As October came to a close many thought that the market downturn was behind us and the future was profitable. However, thus far in November we have seen more losses and this can mostly be blamed on declining oil prices, global growth pessimism, and poor performance by the FAANG stocks. This group of FAANG stocks is comprised of Facebook, Apple, Amazon, Netflix, and Google. As five of the biggest market cap’s in the world these stocks significantly influence the overall performance of the market. Their broad coverage of retail, advertising, social media, and cloud computing services reach many different sectors and markets which further enhances the negative affects felt when these stocks are not performing.

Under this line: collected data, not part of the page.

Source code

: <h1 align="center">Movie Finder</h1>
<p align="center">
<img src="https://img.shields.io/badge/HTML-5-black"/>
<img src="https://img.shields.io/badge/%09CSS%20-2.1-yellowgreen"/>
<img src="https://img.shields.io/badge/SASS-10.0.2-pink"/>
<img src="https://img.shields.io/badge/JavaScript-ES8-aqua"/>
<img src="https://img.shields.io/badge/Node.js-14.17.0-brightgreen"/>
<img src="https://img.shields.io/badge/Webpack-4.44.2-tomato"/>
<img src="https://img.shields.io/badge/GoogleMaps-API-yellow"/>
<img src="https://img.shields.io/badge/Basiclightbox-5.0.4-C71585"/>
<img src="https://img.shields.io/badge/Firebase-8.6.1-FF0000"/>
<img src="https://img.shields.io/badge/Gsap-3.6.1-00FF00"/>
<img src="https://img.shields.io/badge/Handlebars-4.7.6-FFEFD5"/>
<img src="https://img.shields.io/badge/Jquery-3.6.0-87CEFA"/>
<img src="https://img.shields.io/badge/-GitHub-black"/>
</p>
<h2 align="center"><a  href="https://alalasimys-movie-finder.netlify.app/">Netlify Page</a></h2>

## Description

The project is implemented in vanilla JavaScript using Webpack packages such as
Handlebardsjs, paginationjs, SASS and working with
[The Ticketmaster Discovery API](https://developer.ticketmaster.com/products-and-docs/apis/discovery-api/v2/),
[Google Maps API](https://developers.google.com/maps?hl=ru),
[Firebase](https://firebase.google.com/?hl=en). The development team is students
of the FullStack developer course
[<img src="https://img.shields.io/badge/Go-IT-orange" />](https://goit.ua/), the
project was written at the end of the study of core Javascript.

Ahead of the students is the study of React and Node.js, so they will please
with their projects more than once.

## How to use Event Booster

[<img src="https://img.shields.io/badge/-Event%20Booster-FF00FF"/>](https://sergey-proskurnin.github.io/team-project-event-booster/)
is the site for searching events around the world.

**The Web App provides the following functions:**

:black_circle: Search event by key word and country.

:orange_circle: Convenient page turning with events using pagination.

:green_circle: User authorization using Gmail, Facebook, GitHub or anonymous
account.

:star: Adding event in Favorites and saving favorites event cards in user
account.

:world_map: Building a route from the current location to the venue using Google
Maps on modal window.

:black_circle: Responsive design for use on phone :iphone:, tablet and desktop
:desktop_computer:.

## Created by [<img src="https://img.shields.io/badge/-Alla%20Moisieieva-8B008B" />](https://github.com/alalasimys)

The decline for these FAANG stocks was led by the disappointing earnings reports of both Apple and Amazon. Apple reported a top and bottom line increase but they offered poor guidance for the holiday season and a decrease in units sold. They also announced that moving forward they would no longer be disclosing the data regarding how many units were sold. This change scared investors as a decrease in transparency may signal that peak sales had been reached. Another negative that has effected Apple stock lately is the significant decrease in guidance by key Apple suppliers. Both Lumentum Holdings and Qorvo decreased their guidance and blamed it on a “large customer cutting orders”. This can be presumed to be Apple and it further emphasizes the fact that peak sales may be in the review mirror.
Amazon also saw a poor reaction to its earnings report but the effects of the report may not be as long lasting as that of Apple. They crushed earnings and revenue estimates but lowered guidance. This decrease in guidance may be the result of other retailers such as Target offering free 2-day delivery this holiday season in order to compete with Amazon Prime. This quarter should be a good test of just how loyal Amazon customers are. I am willing to guess that many people will be reluctant to switch from Amazon to Target as Amazon is what we have all become used to when it comes to online shopping and those already paying for Amazon Prime have little reason to switch.

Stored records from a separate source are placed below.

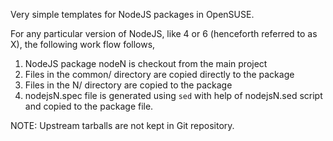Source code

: Very simple templates for NodeJS packages in OpenSUSE.

For any particular version of NodeJS, like 4 or 6 (henceforth
referred to as X), the following work flow follows,

1. NodeJS package nodeN is checkout from the main project
2. Files in the common/ directory are copied directly to the package
3. Files in the N/ directory are copied to the package
4. nodejsN.spec file is generated using `sed` with help of nodejsN.sed
   script and copied to the package file.

NOTE: Upstream tarballs are not kept in Git repository.
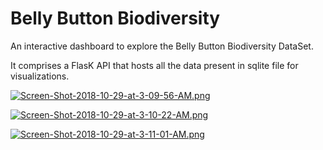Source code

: # Belly Button Biodiversity

 An interactive dashboard to explore the Belly Button Biodiversity DataSet.
 
 It comprises a FlasK API that hosts all the data  present in sqlite file for visualizations.
 
 [![Screen-Shot-2018-10-29-at-3-09-56-AM.png](https://i.postimg.cc/5thVCYFT/Screen-Shot-2018-10-29-at-3-09-56-AM.png)](https://postimg.cc/HJ9RGLz9)
 
 
 [![Screen-Shot-2018-10-29-at-3-10-22-AM.png](https://i.postimg.cc/x87yf2Zv/Screen-Shot-2018-10-29-at-3-10-22-AM.png)](https://postimg.cc/V0qbg3mv)
 
 
 [![Screen-Shot-2018-10-29-at-3-11-01-AM.png](https://i.postimg.cc/Jz3JgZRc/Screen-Shot-2018-10-29-at-3-11-01-AM.png)](https://postimg.cc/k24BRV6B)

I anticipate that the combination of a positive G-20 summit in which trade conflicts with China are tempered and a resurgence of the FAANG stocks is what we need to see before we continue with the bullish trend across all markets that we saw from March to October. I will be following the New Tech and Media ETF (FNG) in order to determine when I feel that FAANG has recovered. FNG is currently trading with the 50-day moving average far below the 200-day moving average. This is a bearish signal and I want to see the 50-day cross over the 200-day before I declare that we are back in a bull market.
A positive G-20 summit could send positive shock waves across the entire market. In particular, Apple could benefit due to the fact that their products, such as the Apple Watch, are suffering from tariffs. These tariffs could explain the decrease in units sold during the previous quarter. A relieving of trade tensions would make Apple products more affordable and simply boost market optimism. A boost in market optimism could be exactly what we need to get rid of the short sellers who are hurting the markets progress.

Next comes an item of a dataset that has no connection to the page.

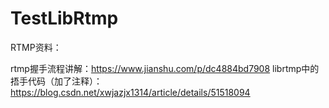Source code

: # TestLibRtmp

RTMP资料：

rtmp握手流程讲解：https://www.jianshu.com/p/dc4884bd7908
  librtmp中的捂手代码（加了注释）：https://blog.csdn.net/xwjazjx1314/article/details/51518094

If for some reason the FAANG stocks are unable to rebound we may be looking at the catalyst for our next recession. It is possible that the struggling FAANG’s are a result of overvaluation amongst stocks that will never be able to profit enough to justify their ridiculously high valuation multiple’s. The recent downturn in FAANG could simply mean that these stocks have peaked and have run out of legs. These never before seen valuation multiples may have come back to bite us and the next recession could be a result of a burst in the FAANG bubble. However, I will wait and track the performance of the FNG ETF before I get too pessimistic in that direction. That being said, we must be aware of possible worst case scenarios and there certainly is a chance that our gold medal stocks which seemed like perfect investments may have run their course and gotten a little overinflated.